Instructions for the task. Note how many lines in the entries contain the string "force", then give that number and nothing else.

============================================================

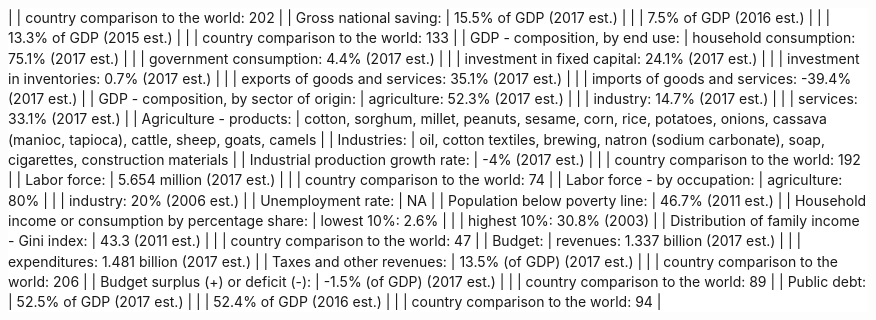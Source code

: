 | | country comparison to the world: 202 |
| Gross national saving: | 15.5% of GDP (2017 est.) |
| | 7.5% of GDP (2016 est.) |
| | 13.3% of GDP (2015 est.) |
| | country comparison to the world: 133 |
| GDP - composition, by end use: | household consumption: 75.1% (2017 est.) |
| | government consumption: 4.4% (2017 est.) |
| | investment in fixed capital: 24.1% (2017 est.) |
| | investment in inventories: 0.7% (2017 est.) |
| | exports of goods and services: 35.1% (2017 est.) |
| | imports of goods and services: -39.4% (2017 est.) |
| GDP - composition, by sector of origin: | agriculture: 52.3% (2017 est.) |
| | industry: 14.7% (2017 est.) |
| | services: 33.1% (2017 est.) |
| Agriculture - products: | cotton, sorghum, millet, peanuts, sesame, corn, rice, potatoes, onions, cassava (manioc, tapioca), cattle, sheep, goats, camels |
| Industries: | oil, cotton textiles, brewing, natron (sodium carbonate), soap, cigarettes, construction materials |
| Industrial production growth rate: | -4% (2017 est.) |
| | country comparison to the world: 192 |
| Labor force: | 5.654 million (2017 est.) |
| | country comparison to the world: 74 |
| Labor force - by occupation: | agriculture: 80% |
| | industry: 20% (2006 est.) |
| Unemployment rate: | NA |
| Population below poverty line: | 46.7% (2011 est.) |
| Household income or consumption by percentage share: | lowest 10%: 2.6% |
| | highest 10%: 30.8% (2003) |
| Distribution of family income - Gini index: | 43.3 (2011 est.) |
| | country comparison to the world: 47 |
| Budget: | revenues: 1.337 billion (2017 est.) |
| | expenditures: 1.481 billion (2017 est.) |
| Taxes and other revenues: | 13.5% (of GDP) (2017 est.) |
| | country comparison to the world: 206 |
| Budget surplus (+) or deficit (-): | -1.5% (of GDP) (2017 est.) |
| | country comparison to the world: 89 |
| Public debt: | 52.5% of GDP (2017 est.) |
| | 52.4% of GDP (2016 est.) |
| | country comparison to the world: 94 |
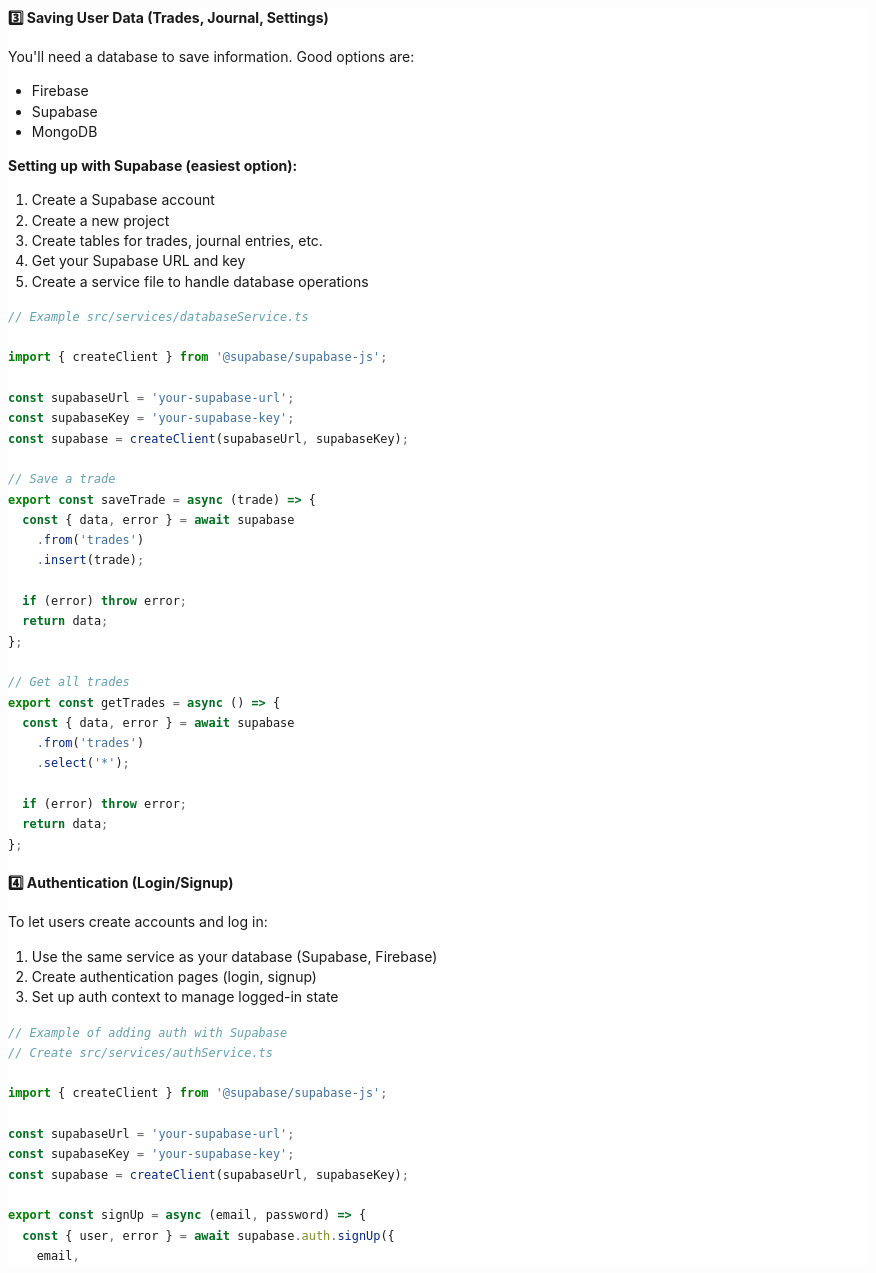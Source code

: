#### 3️⃣ Saving User Data (Trades, Journal, Settings)

You'll need a database to save information. Good options are:

- Firebase
- Supabase
- MongoDB

**Setting up with Supabase (easiest option):**

1. Create a Supabase account
2. Create a new project
3. Create tables for trades, journal entries, etc.
4. Get your Supabase URL and key
5. Create a service file to handle database operations

```typescript
// Example src/services/databaseService.ts

import { createClient } from '@supabase/supabase-js';

const supabaseUrl = 'your-supabase-url';
const supabaseKey = 'your-supabase-key';
const supabase = createClient(supabaseUrl, supabaseKey);

// Save a trade
export const saveTrade = async (trade) => {
  const { data, error } = await supabase
    .from('trades')
    .insert(trade);
  
  if (error) throw error;
  return data;
};

// Get all trades
export const getTrades = async () => {
  const { data, error } = await supabase
    .from('trades')
    .select('*');
  
  if (error) throw error;
  return data;
};
```

#### 4️⃣ Authentication (Login/Signup)

To let users create accounts and log in:

1. Use the same service as your database (Supabase, Firebase)
2. Create authentication pages (login, signup)
3. Set up auth context to manage logged-in state

```typescript
// Example of adding auth with Supabase
// Create src/services/authService.ts

import { createClient } from '@supabase/supabase-js';

const supabaseUrl = 'your-supabase-url';
const supabaseKey = 'your-supabase-key';
const supabase = createClient(supabaseUrl, supabaseKey);

export const signUp = async (email, password) => {
  const { user, error } = await supabase.auth.signUp({
    email,
```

============================================================

Exercise result. 2